Could you retype the lines below, starting at the line holding "1. All software" and stopping at the line holding "I solved this", inclusive? Copy them exactly and drop the images.
##########
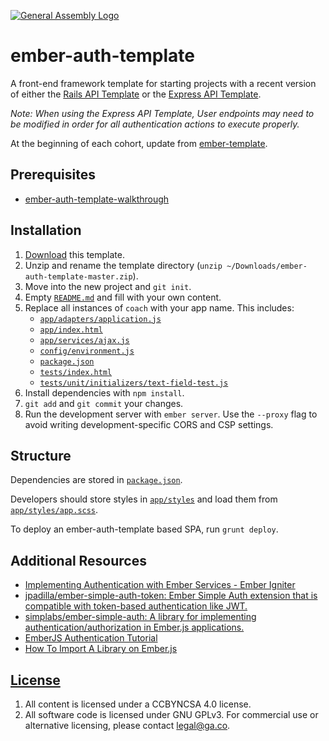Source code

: [![General Assembly Logo](https://camo.githubusercontent.com/1a91b05b8f4d44b5bbfb83abac2b0996d8e26c92/687474703a2f2f692e696d6775722e636f6d2f6b6538555354712e706e67)](https://generalassemb.ly/education/web-development-immersive)

# ember-auth-template

A front-end framework template for starting projects with a recent version of
either the [Rails API Template](https://git.generalassemb.ly/ga-wdi-boston/rails-api-template)
or the [Express API Template](https://git.generalassemb.ly/ga-wdi-boston/express-api-template).

_Note: When using the Express API Template, User endpoints may need to be
modified in order for all authentication actions to execute properly._

At the beginning of each cohort, update from [ember-template](https://git.generalassemb.ly/ga-wdi-boston/ember-template).

## Prerequisites

- [ember-auth-template-walkthrough](https://git.generalassemb.ly/ga-wdi-boston/ember-auth-template-walkthrough)

## Installation

1. [Download](../../archive/master.zip) this template.
1. Unzip and rename the template directory (`unzip ~/Downloads/ember-auth-template-master.zip`).
1. Move into the new project and `git init`.
1. Empty [`README.md`](README.md) and fill with your own content.
1. Replace all instances of `coach` with your app name. This
    includes:
      - [`app/adapters/application.js`](app/adapters/application.js)
      - [`app/index.html`](app/index.html)
      - [`app/services/ajax.js`](app/services/ajax.js)
      - [`config/environment.js`](config/environment.js)
      - [`package.json`](package.json)
      - [`tests/index.html`](tests/index.html)
      - [`tests/unit/initializers/text-field-test.js`](tests/unit/initializers/text-field-test.js)
1. Install dependencies with `npm install`.
1. `git add` and `git commit` your changes.
1. Run the development server with `ember server`. Use the `--proxy` flag to
    avoid writing development-specific CORS and CSP settings.

## Structure

Dependencies are stored in [`package.json`](package.json).

Developers should store styles in [`app/styles`](app/styles) and load them
from [`app/styles/app.scss`](app/styles/app.scss).

To deploy an ember-auth-template based SPA, run `grunt deploy`.

## Additional Resources

- [Implementing Authentication with Ember Services - Ember
    Igniter](http://emberigniter.com/implementing-authentication-with-ember-services/)
- [jpadilla/ember-simple-auth-token: Ember Simple Auth extension that is
    compatible with token-based authentication like
    JWT.](https://github.com/jpadilla/ember-simple-auth-token)
- [simplabs/ember-simple-auth: A library for implementing
    authentication/authorization in Ember.js
    applications.](https://github.com/simplabs/ember-simple-auth)
- [EmberJS Authentication Tutorial](https://auth0.com/blog/emberjs-authentication-tutorial/)
- [How To Import A Library on Ember.js](https://stackoverflow.com/questions/38919757/how-to-import-a-library-on-ember-js)

## [License](LICENSE)

1. All content is licensed under a CC­BY­NC­SA 4.0 license.
1. All software code is licensed under GNU GPLv3. For commercial use or
    alternative licensing, please contact legal@ga.co.

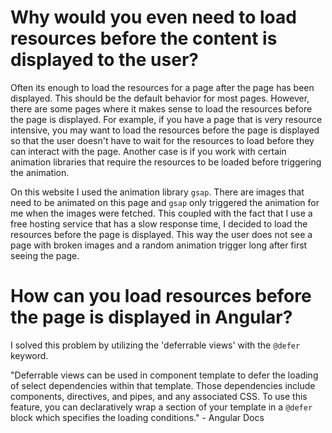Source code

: # Why would you even need to load resources before the content is displayed to the user?

Often its enough to load the resources for a page after the page has been displayed. This should be the default behavior for most pages. However, there are some pages where it makes sense to load the resources before the page is displayed. For example, if you have a page that is very resource intensive, you may want to load the resources before the page is displayed so that the user doesn't have to wait for the resources to load before they can interact with the page. Another case is if you work with certain animation libraries that require the resources to be loaded before triggering the animation.

On this website I used the animation library `gsap`. There are images that need to be animated on this page and `gsap` only triggered the animation for me when the images were fetched. This coupled with the fact that I use a free hosting service that has a slow response time, I decided to load the resources before the page is displayed. This way the user does not see a page with broken images and a random animation trigger long after first seeing the page.

# How can you load resources before the page is displayed in Angular?

I solved this problem by utilizing the 'deferrable views' with the `@defer` keyword. 

"Deferrable views can be used in component template to defer the loading of select dependencies within that template. Those dependencies include components, directives, and pipes, and any associated CSS. To use this feature, you can declaratively wrap a section of your template in a `@defer` block which specifies the loading conditions." - Angular Docs


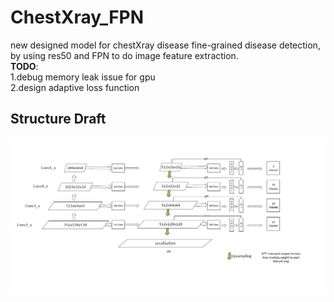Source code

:# ChestXray_FPN
new designed model for chestXray disease fine-grained disease detection, by using res50 and FPN to do image feature extraction.  
**TODO**:  
1.debug memory leak issue for gpu  
2.design adaptive loss function  

## Structure Draft
![](/structure_draft.png)
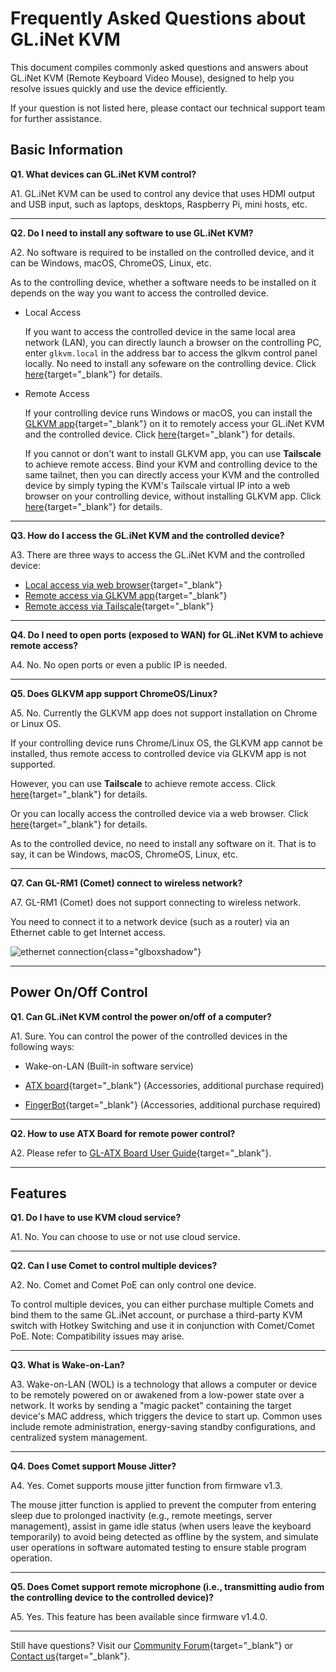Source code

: # Frequently Asked Questions about GL.iNet KVM

This document compiles commonly asked questions and answers about GL.iNet KVM (Remote Keyboard Video Mouse), designed to help you resolve issues quickly and use the device efficiently. 

If your question is not listed here, please contact our technical support team for further assistance.

## Basic Information

**Q1. What devices can GL.iNet KVM control?**

A1. GL.iNet KVM can be used to control any device that uses HDMI output and USB input, such as laptops, desktops, Raspberry Pi, mini hosts, etc.

---

**Q2. Do I need to install any software to use GL.iNet KVM?**

A2. No software is required to be installed on the controlled device, and it can be Windows, macOS, ChromeOS, Linux, etc.

As to the controlling device, whether a software needs to be installed on it depends on the way you want to access the controlled device.

- Local Access

    If you want to access the controlled device in the same local area network (LAN), you can directly launch a browser on the controlling PC, enter `glkvm.local` in the address bar to access the glkvm control panel locally. No need to install any sofeware on the controlling device. Click [here](local_access_to_controlled_device_via_browser.md){target="_blank"} for details.
    
- Remote Access

    If your controlling device runs Windows or macOS, you can install the [GLKVM app](https://www.gl-inet.com/app-rm/){target="_blank"} on it to remotely access your GL.iNet KVM and the controlled device. Click [here](remote_access_to_controlled_device_via_glkvm_app.md){target="_blank"} for details.

    If you cannot or don't want to install GLKVM app, you can use **Tailscale** to achieve remote access. Bind your KVM and controlling device to the same tailnet, then you can directly access your KVM and the controlled device by simply typing the KVM's Tailscale virtual IP into a web browser on your controlling device, without installing GLKVM app. Click [here](remote_access_to_controlled_device_via_tailscale.md){target="_blank"} for details.

---

**Q3. How do I access the GL.iNet KVM and the controlled device?**

A3. There are three ways to access the GL.iNet KVM and the controlled device: 

- [Local access via web browser](local_access_to_controlled_device_via_browser.md){target="_blank"}
- [Remote access via GLKVM app](remote_access_to_controlled_device_via_glkvm_app.md){target="_blank"}
- [Remote access via Tailscale](remote_access_to_controlled_device_via_tailscale.md){target="_blank"}

---

**Q4. Do I need to open ports (exposed to WAN) for GL.iNet KVM to achieve remote access?**

A4. No. No open ports or even a public IP is needed.

---

**Q5. Does GLKVM app support ChromeOS/Linux?**

A5. No. Currently the GLKVM app does not support installation on Chrome or Linux OS. 

If your controlling device runs Chrome/Linux OS, the GLKVM app cannot be installed, thus remote access to controlled device via GLKVM app is not supported.

However, you can use **Tailscale** to achieve remote access. Click [here](remote_access_to_controlled_device_via_tailscale.md){target="_blank"} for details.

Or you can locally access the controlled device via a web browser. Click [here](local_access_to_controlled_device_via_browser.md){target="_blank"} for details.

As to the controlled device, no need to install any software on it. That is to say, it can be Windows, macOS, ChromeOS, Linux, etc.

---

**Q7. Can GL-RM1 (Comet) connect to wireless network?**

A7. GL-RM1 (Comet) does not support connecting to wireless network.

You need to connect it to a network device (such as a router) via an Ethernet cable to get Internet access.

![ethernet connection](https://static.gl-inet.com/docs/kvm/faq/can_comet_connect_to_wireless_network/ethernet_connection_marked.png){class="glboxshadow"}

---

## Power On/Off Control

**Q1. Can GL.iNet KVM control the power on/off of a computer?**

A1. Sure. You can control the power of the controlled devices in the following ways:

- Wake-on-LAN (Built-in software service)

- [ATX board](../user_guide/gl-atx-board/index.md){target="_blank"} (Accessories, additional purchase required)

- [FingerBot](../user_guide/gl-fgb-01/index.md){target="_blank"} (Accessories, additional purchase required)

---

**Q2. How to use ATX Board for remote power control?**

A2. Please refer to [GL-ATX Board User Guide](https://docs.gl-inet.com/kvm/en/user_guide/gl-atx-board/){target="_blank"}.

---

## Features

**Q1. Do I have to use KVM cloud service?**

A1. No. You can choose to use or not use cloud service.

---

**Q2. Can I use Comet to control multiple devices?**

A2. No. Comet and Comet PoE can only control one device. 

To control multiple devices, you can either purchase multiple Comets and bind them to the same GL.iNet account, or purchase a third-party KVM switch with Hotkey Switching and use it in conjunction with Comet/Comet PoE. Note: Compatibility issues may arise.

---

**Q3. What is Wake-on-Lan?**

A3. Wake-on-LAN (WOL) is a technology that allows a computer or device to be remotely powered on or awakened from a low-power state over a network. It works by sending a "magic packet" containing the target device's MAC address, which triggers the device to start up. Common uses include remote administration, energy-saving standby configurations, and centralized system management.

---

**Q4. Does Comet support Mouse Jitter?**

A4. Yes. Comet supports mouse jitter function from firmware v1.3.

The mouse jitter function is applied to prevent the computer from entering sleep due to prolonged inactivity (e.g., remote meetings, server management), assist in game idle status (when users leave the keyboard temporarily) to avoid being detected as offline by the system, and simulate user operations in software automated testing to ensure stable program operation.

---

**Q5. Does Comet support remote microphone (i.e., transmitting audio from the controlling device to the controlled device)?**

A5. Yes. This feature has been available since firmware v1.4.0.

---

Still have questions? Visit our [Community Forum](https://forum.gl-inet.com){target="_blank"} or [Contact us](https://www.gl-inet.com/contacts/){target="_blank"}.
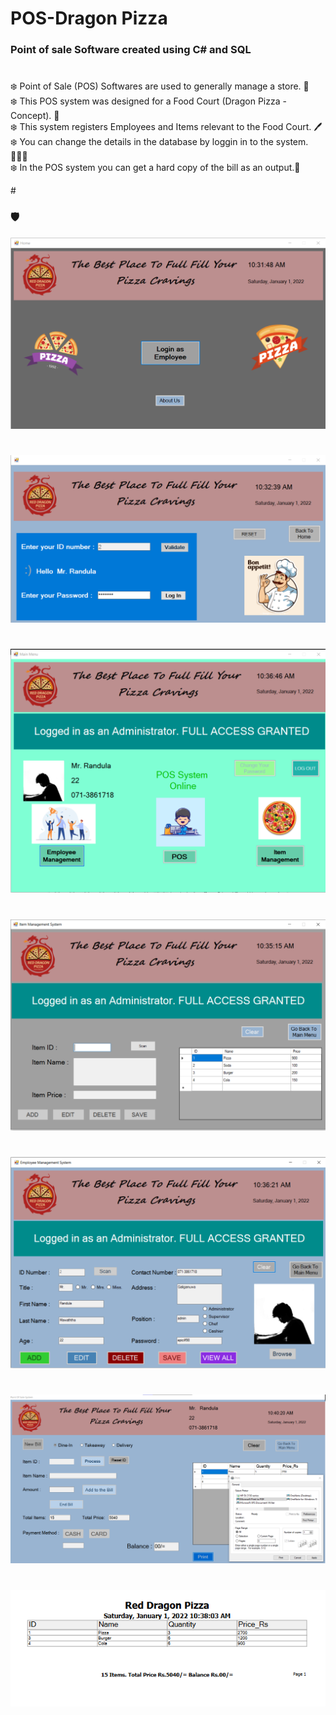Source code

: # POS-Dragon Pizza

<strong><h3>Point of sale Software created using C# and SQL</h3></strong>

#

❄️ Point of Sale (POS) Softwares are used to generally manage a store. 🏬<br>
❄️ This POS system was designed for a Food Court (Dragon Pizza - Concept). 🍕<br>
❄️ This system registers Employees and Items relevant to the Food Court. 🖊️<br>
❄️ You can change the details in the database by loggin in to the system. 👨🏻‍💻<br>
❄️ In the POS system you can get a hard copy of the bill as an output.🧾 <br>

#<h3>🛡️</h3>

<img src = "https://github.com/Randula98/POS-Dragon-Pizza/blob/main/src/home.png">

#

<img src = "https://github.com/Randula98/POS-Dragon-Pizza/blob/main/src/main.png">

#

<img src = "https://github.com/Randula98/POS-Dragon-Pizza/blob/main/src/menu.png">

#

<img src = "https://github.com/Randula98/POS-Dragon-Pizza/blob/main/src/items.png">


#

<img src = "https://github.com/Randula98/POS-Dragon-Pizza/blob/main/src/employee.png">


#

<img src = "https://github.com/Randula98/POS-Dragon-Pizza/blob/main/src/pos.png">

#

<img src = "https://github.com/Randula98/POS-Dragon-Pizza/blob/main/src/bill.png">
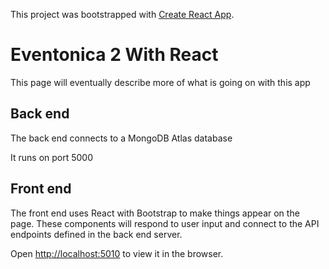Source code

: This project was bootstrapped with [Create React App](https://github.com/facebook/create-react-app).

# Eventonica 2 With React

This page will eventually describe more of what is going on with this app

## Back end

The back end connects to a MongoDB Atlas database

It runs on port 5000

## Front end

The front end uses React with Bootstrap to make things appear on the page. These components will respond to user input and connect to the API endpoints defined in the back end server.

Open [http://localhost:5010](http://localhost:5010) to view it in the browser.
##########
● **ANSWER BOX**
1. All software code is licensed under GNU GPLv3. For commercial use or
    alternative licensing, please contact legal@ga.co.

Source code

: # Why would you even need to load resources before the content is displayed to the user?

Often its enough to load the resources for a page after the page has been displayed. This should be the default behavior for most pages. However, there are some pages where it makes sense to load the resources before the page is displayed. For example, if you have a page that is very resource intensive, you may want to load the resources before the page is displayed so that the user doesn't have to wait for the resources to load before they can interact with the page. Another case is if you work with certain animation libraries that require the resources to be loaded before triggering the animation.

On this website I used the animation library `gsap`. There are images that need to be animated on this page and `gsap` only triggered the animation for me when the images were fetched. This coupled with the fact that I use a free hosting service that has a slow response time, I decided to load the resources before the page is displayed. This way the user does not see a page with broken images and a random animation trigger long after first seeing the page.

# How can you load resources before the page is displayed in Angular?

I solved this problem by utilizing the 'deferrable views' with the `@defer` keyword. 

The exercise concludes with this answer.